Arqule Shutters Lung Cancer Study Early Due to Futility

WOBURN, Mass. ( TheStreet) -- Arqule ( ARQL) shut down a late-stage lung cancer study of tivantinib after independent monitors concluded the drug would not prolong patient survival.

Arqule shares plunged $3.09, or 62%, to $1.90 in Tuesday's pre-market session.

At its current burn rate, Arqule has approximately $1.75 per share in cash.

The phase III "MARQUEE" study enrolled 1,000 patients with newly diagnosed non-small cell lung cancer and randomized them to receive either tivantinib plus Tarceva or Tarceva alone. Tarceva is a currently approved treatment for lung cancer marketed by Roche ( RHHBY) and Astellas.

After a planned interim analysis, independent monitors concluded that tivantinib would fail to improve overall survival compared to Tarceva -- the primary endpoint of the study.

On that basis, Arqule and its partner Daiichi Sankyo decided to discontinue the study.

"We are disappointed that the MARQUEE trial did not provide statistically significant results for overall survival in a disease and treatment setting which remains a major unmet medical need," said Paolo Pucci, Arqule CEO, in a statement.

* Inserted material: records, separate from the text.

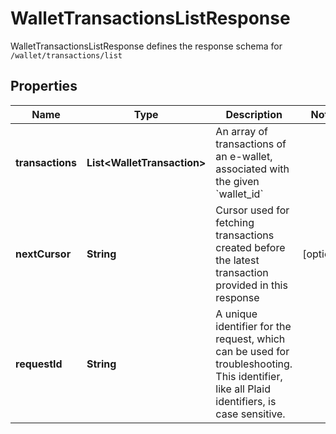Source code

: 

# WalletTransactionsListResponse

WalletTransactionsListResponse defines the response schema for `/wallet/transactions/list`

## Properties

| Name | Type | Description | Notes |
|------------ | ------------- | ------------- | -------------|
|**transactions** | **List&lt;WalletTransaction&gt;** | An array of transactions of an e-wallet, associated with the given &#x60;wallet_id&#x60; |  |
|**nextCursor** | **String** | Cursor used for fetching transactions created before the latest transaction provided in this response |  [optional] |
|**requestId** | **String** | A unique identifier for the request, which can be used for troubleshooting. This identifier, like all Plaid identifiers, is case sensitive. |  |



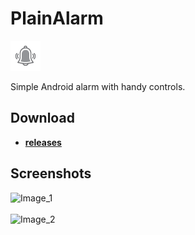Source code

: 
# PlainAlarm

![Icon](_img/icon.png)

Simple Android alarm with handy controls.

## Download

- [**releases**](https://github.com/mortalis13/PlainAlarm-Android/releases)

## Screenshots

![Image_1](_img/plainalarm-1_.png)<br><br>
![Image_2](_img/plainalarm-2_.png)<br>
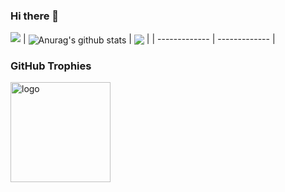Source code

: ### Hi there 👋

<!--
**duhanmin/duhanmin** is a ✨ _special_ ✨ repository because its `README.md` (this file) appears on your GitHub profile.

Here are some ideas to get you started:

- 🔭 I’m currently working on ...
- 🌱 I’m currently learning ...
- 👯 I’m looking to collaborate on ...
- 🤔 I’m looking for help with ...
- 💬 Ask me about ...
- 📫 How to reach me: ...
- 😄 Pronouns: ...
- ⚡ Fun fact: ...
-->

<img src="https://github-readme-stats.vercel.app/api?username=duhanmin&show_icons=true&hide_border=true&theme=radical&hide=stars" />
| <img align="center" src="https://github-readme-stats.vercel.app/api?username=duhanmin&show_icons=true&include_all_commits=true&theme=buefy&hide_border=true&theme=radical" alt="Anurag's github stats" /> | <img align="center" src="https://github-readme-stats.vercel.app/api/top-langs/?username=duhanmin&layout=compact&theme=buefy&hide_border=true&theme=radical" /> |
| ------------- | ------------- |



### GitHub Trophies
<img src="https://github-profile-trophy.vercel.app/?username=duhanmin&theme=flat&column=7" alt="logo" height="160" align="center" style="margin: auto; margin-bottom: 20px;" />


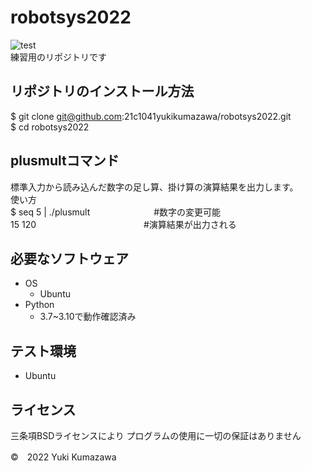 # robotsys2022
![test](https://github.com/21c1041yukikumazawa/robotsys2022/actions/workflows/test.yml/badge.svg)  
練習用のリポジトリです
## リポジトリのインストール方法
$ git clone git@github.com:21c1041yukikumazawa/robotsys2022.git  
$ cd robotsys2022
## plusmultコマンド
標準入力から読み込んだ数字の足し算、掛け算の演算結果を出力します。  
使い方  
$ seq 5 | ./plusmult　     　　　　　　#数字の変更可能  
15 120　                   　　　　　　　　　　　#演算結果が出力される　
## 必要なソフトウェア
* OS  
  * Ubuntu
* Python
  * 3.7~3.10で動作確認済み
## テスト環境
* Ubuntu
## ライセンス
三条項BSDライセンスにより
プログラムの使用に一切の保証はありません

©　2022 Yuki Kumazawa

Arqule said nothing Tuesday about the status of a separate phase III study of tivantinib being conducted in Asia. That study, known as "ATTENTION" stopped enrolling patients in August due to reports of suspected cases if interstitial lung disease that appeared to be more prevalent in patients treated with tivantinib.

-- Reported by Adam Feuerstein in Boston.

Adam Feuerstein writes regularly for TheStreet. In keeping with company editorial policy, he doesn't own or short individual stocks, although he owns stock in TheStreet. He also doesn't invest in hedge funds or other private investment partnerships. Feuerstein appreciates your feedback; click here to send him an email.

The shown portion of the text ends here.